Ce livre échappe non seulement au danger narcissique de l’autobiographie mais il se pourrait bien qu’il soit à long terme, lorsque le filtre du temps aura agi, l’un des livres de référence pour connaître la complexité des événements et la progression des idéologies qui ont abouti à une guerre et à un génocide qui continue, malgré tous les autres génocides qui se sont succédé depuis, à occuper une telle place dans l’imaginaire humain. Sans perdre de vue que c’est essentiellement le récit d’une conversion au christianisme, entendu dans le sens d’une reconnaissance du caractère divin du Christ.
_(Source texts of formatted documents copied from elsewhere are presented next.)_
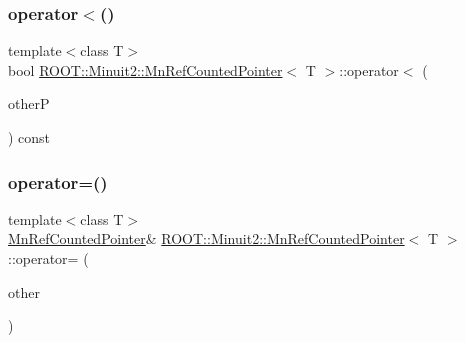 \subsubsection{\texorpdfstring{operator$<$()}{operator<()}\hspace{0.1cm}{\footnotesize\ttfamily [3/3]}}
{\footnotesize\ttfamily template$<$class T$>$ \\
bool \mbox{\hyperlink{classROOT_1_1Minuit2_1_1MnRefCountedPointer}{R\+O\+O\+T\+::\+Minuit2\+::\+Mn\+Ref\+Counted\+Pointer}}$<$ T $>$\+::operator$<$ (\begin{DoxyParamCaption}\item[{const T $\ast$}]{otherP }\end{DoxyParamCaption}) const\hspace{0.3cm}{\ttfamily [inline]}}

\mbox{\label{classROOT_1_1Minuit2_1_1MnRefCountedPointer_a6a7380791625cf84a89a3b4fa32b7029}} 
\subsubsection{\texorpdfstring{operator=()}{operator=()}\hspace{0.1cm}{\footnotesize\ttfamily [1/6]}}
{\footnotesize\ttfamily template$<$class T$>$ \\
\mbox{\hyperlink{classROOT_1_1Minuit2_1_1MnRefCountedPointer}{Mn\+Ref\+Counted\+Pointer}}\& \mbox{\hyperlink{classROOT_1_1Minuit2_1_1MnRefCountedPointer}{R\+O\+O\+T\+::\+Minuit2\+::\+Mn\+Ref\+Counted\+Pointer}}$<$ T $>$\+::operator= (\begin{DoxyParamCaption}\item[{const \mbox{\hyperlink{classROOT_1_1Minuit2_1_1MnRefCountedPointer}{Mn\+Ref\+Counted\+Pointer}}$<$ T $>$ \&}]{other }\end{DoxyParamCaption})\hspace{0.3cm}{\ttfamily [inline]}}

\mbox{\label{classROOT_1_1Minuit2_1_1MnRefCountedPointer_a6a7380791625cf84a89a3b4fa32b7029}}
Médecin et psychiatre juif d’origine allemande (il est né en Bavière), Karl Stern a fait ses études dans les années mil neuf cent trente, à Munich, à Berlin et à Francfort avec les plus grands maîtres de l’époque. Témoin de la terrifiante progression de l’antisémitisme nazi, pour y échapper, il a dû migrer à Londres dès 1938 puis, à la fin de la guerre, à Montréal où il a pratiqué dans un centre psychiatrique jusqu’à sa mort en 1975. C’est d’ailleurs en Angleterre qu’il a écrit cette exceptionnelle autobiographie The Pilar of Fire publiée en 1951 et traduite en français en 1955, sous le titre Le Buisson ardent.

Le lent et douloureux cheminement de Karl Stern vers le christianisme s’est fait à travers cette civilisation et cette foi juive que reflète l’Ancien Testament mais aussi dans la tragique évolution du nazisme des années mil neuf cent trente et quarante.
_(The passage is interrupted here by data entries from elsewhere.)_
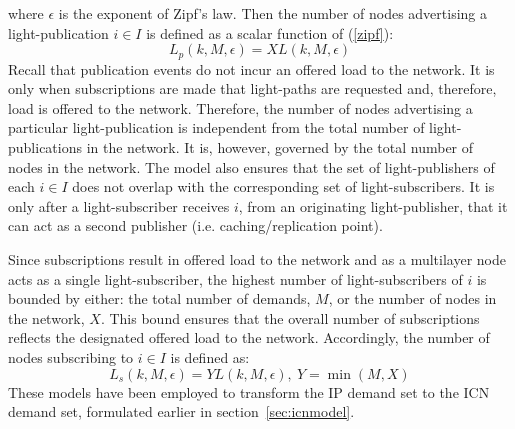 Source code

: \documentclass[journal]{IEEEtran}
\begin{document}
where $\epsilon$ is the exponent of Zipf's law. Then the number of nodes advertising a light-publication $i \in I$ is defined as a scalar function of (\ref{zipf}):
\begin{equation}
L_p(k,M,\epsilon) = X L(k,M,\epsilon)
\end{equation} 
Recall that publication events do not incur an offered load to the network. It is only when subscriptions are made that light-paths are requested and, therefore, load is offered to the network.
Therefore, the number of nodes advertising a particular light-publication is independent from the total number of light-publications in the network. It is, however, governed by the total number of nodes in the network. The model also ensures that the set of light-publishers of each $i \in I$ does not overlap with the corresponding set of light-subscribers. It is only after a light-subscriber receives $i$, from an originating light-publisher, that it can act as a second publisher (i.e. caching/replication point).

Since subscriptions result in offered load to the network and as a multilayer node acts as a single light-subscriber, the highest number of light-subscribers of $i$ is bounded by either: the total number of demands, $M$, or the number of nodes in the network, $X$. This bound ensures that the overall number of subscriptions reflects the designated offered load to the network.
Accordingly, the number of nodes subscribing to $i \in I$ is defined as:
\begin{equation}
L_s(k,M,\epsilon) = Y  L(k,M,\epsilon) , \ Y = \min(M,X)
\end{equation}
These models have been employed to transform the IP demand set to the ICN demand set, formulated earlier in section~\ref{sec:icnmodel}.
\end{document}
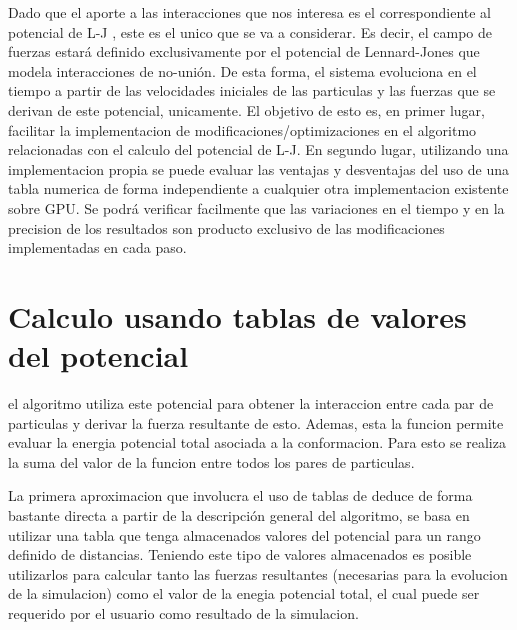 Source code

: \documentclass[a4paper,10pt]{report}
\begin{document}
Dado que el aporte a las interacciones que nos interesa es el correspondiente al potencial de L-J , este es el unico que se va a considerar. 
Es decir, el campo de fuerzas estará definido exclusivamente por el potencial de Lennard-Jones que modela interacciones de no-unión. 
De esta forma, el sistema evoluciona en el tiempo a partir de las velocidades iniciales de las particulas y las fuerzas que se derivan de este potencial, unicamente. 
El objetivo de esto es, en primer lugar, facilitar la implementacion de modificaciones/optimizaciones en el algoritmo relacionadas con el calculo del potencial de L-J.
En segundo lugar, utilizando una implementacion propia se puede evaluar las ventajas y desventajas del uso de una tabla numerica de forma independiente a cualquier otra implementacion existente sobre GPU. 
Se podrá verificar facilmente que las variaciones en el tiempo y en la precision de los resultados son producto exclusivo de las modificaciones implementadas en cada paso.







\section{Calculo usando tablas de valores del potencial }

el algoritmo utiliza este potencial para obtener la interaccion entre cada par de particulas y derivar la fuerza resultante de esto. 
Ademas, esta la funcion permite evaluar la energia potencial total asociada a la conformacion. Para esto se realiza la suma del valor de la funcion entre todos los pares de particulas.

La primera aproximacion que involucra el uso de tablas de deduce de forma bastante directa a partir de la descripción general del algoritmo, se basa en utilizar una tabla que tenga almacenados valores del potencial para un rango definido de distancias.
Teniendo este tipo de valores almacenados es posible utilizarlos para calcular tanto las fuerzas resultantes (necesarias para la evolucion de la simulacion) como el valor de la enegia potencial total, el cual puede ser requerido por el usuario como resultado de la simulacion.
\end{document}
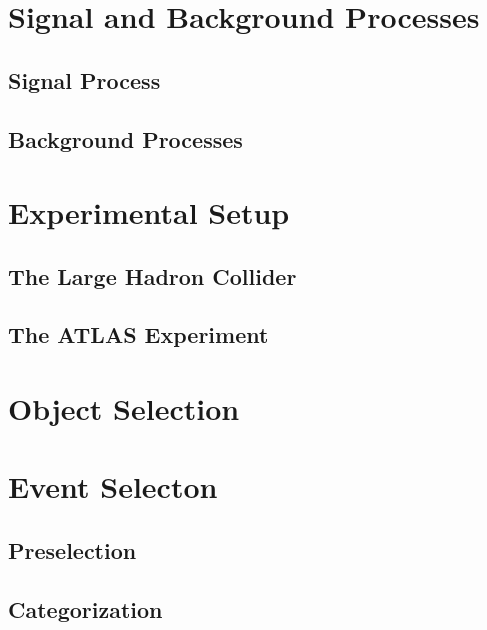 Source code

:\documentclass[12pt,a4paper,openright]{scrreprt}
\begin{document}
\chapter{Signal and Background Processes}
\label{cha:signal_and_background_processes}

\section{Signal Process}
\label{sec:signal_process}

\section{Background Processes}
\label{sec:background_processes}

\chapter{Experimental Setup}
\label{cha:experimental_setup}

\section{The Large Hadron Collider}
\label{sec:the_large_hadron_collider}

\section{The ATLAS Experiment}
\label{sec:the_atlas_experiment}

\chapter{Object Selection}
\label{cha:object_selection}

\chapter{Event Selecton}
\label{cha:event_selecton}

\section{Preselection}
\label{sec:preselection}

\section{Categorization}
\label{sec:categorization}
\end{document}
Pour qui est rebuté, ce qui est mon cas, par les exaltations de certains spiritualistes cosmiques, angéliques et athées, quel soulagement de suivre le récit pudique de la progressive adhésion au christianisme d'un esprit libre et droit. En tant que psychanalyste, Stern n’a cessé de tourner sur lui-même un regard lucide sur les raisons, sentiments, influences pouvant servir de sous bassement à sa conversion.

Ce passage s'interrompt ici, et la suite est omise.